[Collection entries]
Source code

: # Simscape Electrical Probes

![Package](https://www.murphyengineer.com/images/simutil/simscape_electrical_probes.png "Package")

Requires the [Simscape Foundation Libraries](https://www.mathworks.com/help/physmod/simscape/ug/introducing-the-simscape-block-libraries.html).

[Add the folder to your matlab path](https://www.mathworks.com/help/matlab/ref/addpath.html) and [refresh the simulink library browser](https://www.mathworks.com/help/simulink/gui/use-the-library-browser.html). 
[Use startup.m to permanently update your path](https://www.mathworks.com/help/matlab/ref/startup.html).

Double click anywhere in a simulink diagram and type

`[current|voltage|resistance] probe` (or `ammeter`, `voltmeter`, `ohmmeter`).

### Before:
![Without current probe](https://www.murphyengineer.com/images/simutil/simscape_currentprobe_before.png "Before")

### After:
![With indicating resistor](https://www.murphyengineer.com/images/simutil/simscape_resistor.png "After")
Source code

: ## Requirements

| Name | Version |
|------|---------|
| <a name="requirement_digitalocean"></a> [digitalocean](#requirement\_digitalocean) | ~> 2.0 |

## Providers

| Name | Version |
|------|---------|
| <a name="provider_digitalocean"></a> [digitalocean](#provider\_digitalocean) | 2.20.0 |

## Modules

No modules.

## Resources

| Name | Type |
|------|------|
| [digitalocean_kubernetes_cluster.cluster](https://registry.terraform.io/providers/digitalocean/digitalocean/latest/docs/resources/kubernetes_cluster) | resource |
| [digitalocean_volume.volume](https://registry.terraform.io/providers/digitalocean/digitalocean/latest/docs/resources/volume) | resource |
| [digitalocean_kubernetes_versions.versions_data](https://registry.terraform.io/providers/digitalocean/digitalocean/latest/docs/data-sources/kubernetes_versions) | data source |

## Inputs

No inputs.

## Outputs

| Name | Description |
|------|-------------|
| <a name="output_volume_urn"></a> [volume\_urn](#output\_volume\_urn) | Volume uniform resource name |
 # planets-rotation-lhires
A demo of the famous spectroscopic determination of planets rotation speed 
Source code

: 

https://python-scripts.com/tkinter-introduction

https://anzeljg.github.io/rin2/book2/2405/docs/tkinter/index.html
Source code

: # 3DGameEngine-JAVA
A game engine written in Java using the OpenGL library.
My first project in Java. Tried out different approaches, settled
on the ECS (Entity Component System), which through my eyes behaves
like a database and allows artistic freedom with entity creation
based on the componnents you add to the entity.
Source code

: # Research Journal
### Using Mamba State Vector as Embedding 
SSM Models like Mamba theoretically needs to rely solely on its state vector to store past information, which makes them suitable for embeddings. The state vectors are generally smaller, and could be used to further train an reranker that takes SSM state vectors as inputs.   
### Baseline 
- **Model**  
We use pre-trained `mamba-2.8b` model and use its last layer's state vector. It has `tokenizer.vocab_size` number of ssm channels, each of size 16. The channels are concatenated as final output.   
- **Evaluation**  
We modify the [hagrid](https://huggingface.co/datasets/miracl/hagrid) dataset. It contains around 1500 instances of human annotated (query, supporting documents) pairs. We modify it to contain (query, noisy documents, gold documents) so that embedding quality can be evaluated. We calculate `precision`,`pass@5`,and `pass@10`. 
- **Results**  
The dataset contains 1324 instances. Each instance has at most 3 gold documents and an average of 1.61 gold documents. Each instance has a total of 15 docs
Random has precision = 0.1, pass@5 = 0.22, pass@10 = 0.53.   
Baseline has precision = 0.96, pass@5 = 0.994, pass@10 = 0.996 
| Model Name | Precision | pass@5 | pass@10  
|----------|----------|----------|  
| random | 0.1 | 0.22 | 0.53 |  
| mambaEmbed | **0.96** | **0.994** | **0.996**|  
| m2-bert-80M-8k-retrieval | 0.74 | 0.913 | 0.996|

## Brief
What is needed is a verbatim copy of the data, complete from first line to last.

## Reply
Source code

: # Simscape Electrical Probes

![Package](https://www.murphyengineer.com/images/simutil/simscape_electrical_probes.png "Package")

Requires the [Simscape Foundation Libraries](https://www.mathworks.com/help/physmod/simscape/ug/introducing-the-simscape-block-libraries.html).

[Add the folder to your matlab path](https://www.mathworks.com/help/matlab/ref/addpath.html) and [refresh the simulink library browser](https://www.mathworks.com/help/simulink/gui/use-the-library-browser.html). 
[Use startup.m to permanently update your path](https://www.mathworks.com/help/matlab/ref/startup.html).

Double click anywhere in a simulink diagram and type

`[current|voltage|resistance] probe` (or `ammeter`, `voltmeter`, `ohmmeter`).

### Before:
![Without current probe](https://www.murphyengineer.com/images/simutil/simscape_currentprobe_before.png "Before")

### After:
![With indicating resistor](https://www.murphyengineer.com/images/simutil/simscape_resistor.png "After")
Source code

: ## Requirements

| Name | Version |
|------|---------|
| <a name="requirement_digitalocean"></a> [digitalocean](#requirement\_digitalocean) | ~> 2.0 |

## Providers

| Name | Version |
|------|---------|
| <a name="provider_digitalocean"></a> [digitalocean](#provider\_digitalocean) | 2.20.0 |

## Modules

No modules.

## Resources

| Name | Type |
|------|------|
| [digitalocean_kubernetes_cluster.cluster](https://registry.terraform.io/providers/digitalocean/digitalocean/latest/docs/resources/kubernetes_cluster) | resource |
| [digitalocean_volume.volume](https://registry.terraform.io/providers/digitalocean/digitalocean/latest/docs/resources/volume) | resource |
| [digitalocean_kubernetes_versions.versions_data](https://registry.terraform.io/providers/digitalocean/digitalocean/latest/docs/data-sources/kubernetes_versions) | data source |

## Inputs

No inputs.

## Outputs

| Name | Description |
|------|-------------|
| <a name="output_volume_urn"></a> [volume\_urn](#output\_volume\_urn) | Volume uniform resource name |
 # planets-rotation-lhires
A demo of the famous spectroscopic determination of planets rotation speed 
Source code

: 

https://python-scripts.com/tkinter-introduction

https://anzeljg.github.io/rin2/book2/2405/docs/tkinter/index.html
Source code

: # 3DGameEngine-JAVA
A game engine written in Java using the OpenGL library.
My first project in Java. Tried out different approaches, settled
on the ECS (Entity Component System), which through my eyes behaves
like a database and allows artistic freedom with entity creation
based on the componnents you add to the entity.
Source code

: # Research Journal
### Using Mamba State Vector as Embedding 
SSM Models like Mamba theoretically needs to rely solely on its state vector to store past information, which makes them suitable for embeddings. The state vectors are generally smaller, and could be used to further train an reranker that takes SSM state vectors as inputs.   
### Baseline 
- **Model**  
We use pre-trained `mamba-2.8b` model and use its last layer's state vector. It has `tokenizer.vocab_size` number of ssm channels, each of size 16. The channels are concatenated as final output.   
- **Evaluation**  
We modify the [hagrid](https://huggingface.co/datasets/miracl/hagrid) dataset. It contains around 1500 instances of human annotated (query, supporting documents) pairs. We modify it to contain (query, noisy documents, gold documents) so that embedding quality can be evaluated. We calculate `precision`,`pass@5`,and `pass@10`. 
- **Results**  
The dataset contains 1324 instances. Each instance has at most 3 gold documents and an average of 1.61 gold documents. Each instance has a total of 15 docs
Random has precision = 0.1, pass@5 = 0.22, pass@10 = 0.53.   
Baseline has precision = 0.96, pass@5 = 0.994, pass@10 = 0.996 
| Model Name | Precision | pass@5 | pass@10  
|----------|----------|----------|  
| random | 0.1 | 0.22 | 0.53 |  
| mambaEmbed | **0.96** | **0.994** | **0.996**|  
| m2-bert-80M-8k-retrieval | 0.74 | 0.913 | 0.996|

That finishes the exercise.